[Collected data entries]
* * * * * * *
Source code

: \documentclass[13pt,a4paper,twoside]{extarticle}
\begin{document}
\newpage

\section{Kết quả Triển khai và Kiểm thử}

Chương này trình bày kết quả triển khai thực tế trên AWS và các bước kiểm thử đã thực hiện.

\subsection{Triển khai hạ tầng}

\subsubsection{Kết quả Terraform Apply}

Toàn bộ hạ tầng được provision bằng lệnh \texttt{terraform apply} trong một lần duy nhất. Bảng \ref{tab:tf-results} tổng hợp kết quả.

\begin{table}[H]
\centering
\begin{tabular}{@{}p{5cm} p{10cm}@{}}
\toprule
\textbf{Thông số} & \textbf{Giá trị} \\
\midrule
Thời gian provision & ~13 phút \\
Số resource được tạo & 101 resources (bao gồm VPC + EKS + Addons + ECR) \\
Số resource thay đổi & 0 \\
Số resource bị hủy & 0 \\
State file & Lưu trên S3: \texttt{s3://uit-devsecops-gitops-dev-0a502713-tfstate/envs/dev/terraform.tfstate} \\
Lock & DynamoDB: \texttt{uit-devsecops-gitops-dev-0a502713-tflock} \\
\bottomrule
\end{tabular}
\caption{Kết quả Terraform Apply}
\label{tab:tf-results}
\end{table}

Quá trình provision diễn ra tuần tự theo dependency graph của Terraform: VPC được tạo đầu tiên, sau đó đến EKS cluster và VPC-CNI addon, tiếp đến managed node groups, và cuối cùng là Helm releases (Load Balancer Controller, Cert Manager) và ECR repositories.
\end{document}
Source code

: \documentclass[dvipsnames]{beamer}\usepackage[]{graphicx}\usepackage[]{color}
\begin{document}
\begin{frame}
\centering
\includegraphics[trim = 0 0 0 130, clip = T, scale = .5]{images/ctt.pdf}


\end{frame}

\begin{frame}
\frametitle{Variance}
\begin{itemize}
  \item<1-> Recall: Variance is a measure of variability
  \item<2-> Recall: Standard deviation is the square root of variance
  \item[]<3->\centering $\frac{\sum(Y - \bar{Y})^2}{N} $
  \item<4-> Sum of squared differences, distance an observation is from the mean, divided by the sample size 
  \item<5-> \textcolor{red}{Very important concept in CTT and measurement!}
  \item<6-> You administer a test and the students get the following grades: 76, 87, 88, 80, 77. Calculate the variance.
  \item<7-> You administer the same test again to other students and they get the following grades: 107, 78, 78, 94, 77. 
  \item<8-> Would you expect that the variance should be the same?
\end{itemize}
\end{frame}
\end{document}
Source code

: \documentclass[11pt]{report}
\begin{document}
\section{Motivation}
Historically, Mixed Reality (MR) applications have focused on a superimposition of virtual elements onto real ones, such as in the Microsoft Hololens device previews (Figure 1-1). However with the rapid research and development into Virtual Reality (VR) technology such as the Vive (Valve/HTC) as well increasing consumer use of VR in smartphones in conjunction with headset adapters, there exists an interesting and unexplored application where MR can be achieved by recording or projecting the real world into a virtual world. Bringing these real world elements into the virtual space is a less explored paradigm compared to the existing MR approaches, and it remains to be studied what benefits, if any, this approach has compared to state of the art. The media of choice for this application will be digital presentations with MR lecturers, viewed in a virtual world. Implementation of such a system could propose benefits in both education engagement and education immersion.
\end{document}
* * * * * * *
Each entry above should be retyped exactly, with nothing missed.

> EXERCISE OUTPUT:
Source code

: \documentclass[13pt,a4paper,twoside]{extarticle}
\begin{document}
\newpage

\section{Kết quả Triển khai và Kiểm thử}

Chương này trình bày kết quả triển khai thực tế trên AWS và các bước kiểm thử đã thực hiện.

\subsection{Triển khai hạ tầng}

\subsubsection{Kết quả Terraform Apply}

Toàn bộ hạ tầng được provision bằng lệnh \texttt{terraform apply} trong một lần duy nhất. Bảng \ref{tab:tf-results} tổng hợp kết quả.

\begin{table}[H]
\centering
\begin{tabular}{@{}p{5cm} p{10cm}@{}}
\toprule
\textbf{Thông số} & \textbf{Giá trị} \\
\midrule
Thời gian provision & ~13 phút \\
Số resource được tạo & 101 resources (bao gồm VPC + EKS + Addons + ECR) \\
Số resource thay đổi & 0 \\
Số resource bị hủy & 0 \\
State file & Lưu trên S3: \texttt{s3://uit-devsecops-gitops-dev-0a502713-tfstate/envs/dev/terraform.tfstate} \\
Lock & DynamoDB: \texttt{uit-devsecops-gitops-dev-0a502713-tflock} \\
\bottomrule
\end{tabular}
\caption{Kết quả Terraform Apply}
\label{tab:tf-results}
\end{table}

Quá trình provision diễn ra tuần tự theo dependency graph của Terraform: VPC được tạo đầu tiên, sau đó đến EKS cluster và VPC-CNI addon, tiếp đến managed node groups, và cuối cùng là Helm releases (Load Balancer Controller, Cert Manager) và ECR repositories.
\end{document}
Source code

: \documentclass[dvipsnames]{beamer}\usepackage[]{graphicx}\usepackage[]{color}
\begin{document}
\begin{frame}
\centering
\includegraphics[trim = 0 0 0 130, clip = T, scale = .5]{images/ctt.pdf}


\end{frame}

\begin{frame}
\frametitle{Variance}
\begin{itemize}
  \item<1-> Recall: Variance is a measure of variability
  \item<2-> Recall: Standard deviation is the square root of variance
  \item[]<3->\centering $\frac{\sum(Y - \bar{Y})^2}{N} $
  \item<4-> Sum of squared differences, distance an observation is from the mean, divided by the sample size 
  \item<5-> \textcolor{red}{Very important concept in CTT and measurement!}
  \item<6-> You administer a test and the students get the following grades: 76, 87, 88, 80, 77. Calculate the variance.
  \item<7-> You administer the same test again to other students and they get the following grades: 107, 78, 78, 94, 77. 
  \item<8-> Would you expect that the variance should be the same?
\end{itemize}
\end{frame}
\end{document}
Source code

: \documentclass[11pt]{report}
\begin{document}
\section{Motivation}
Historically, Mixed Reality (MR) applications have focused on a superimposition of virtual elements onto real ones, such as in the Microsoft Hololens device previews (Figure 1-1). However with the rapid research and development into Virtual Reality (VR) technology such as the Vive (Valve/HTC) as well increasing consumer use of VR in smartphones in conjunction with headset adapters, there exists an interesting and unexplored application where MR can be achieved by recording or projecting the real world into a virtual world. Bringing these real world elements into the virtual space is a less explored paradigm compared to the existing MR approaches, and it remains to be studied what benefits, if any, this approach has compared to state of the art. The media of choice for this application will be digital presentations with MR lecturers, viewed in a virtual world. Implementation of such a system could propose benefits in both education engagement and education immersion.
\end{document}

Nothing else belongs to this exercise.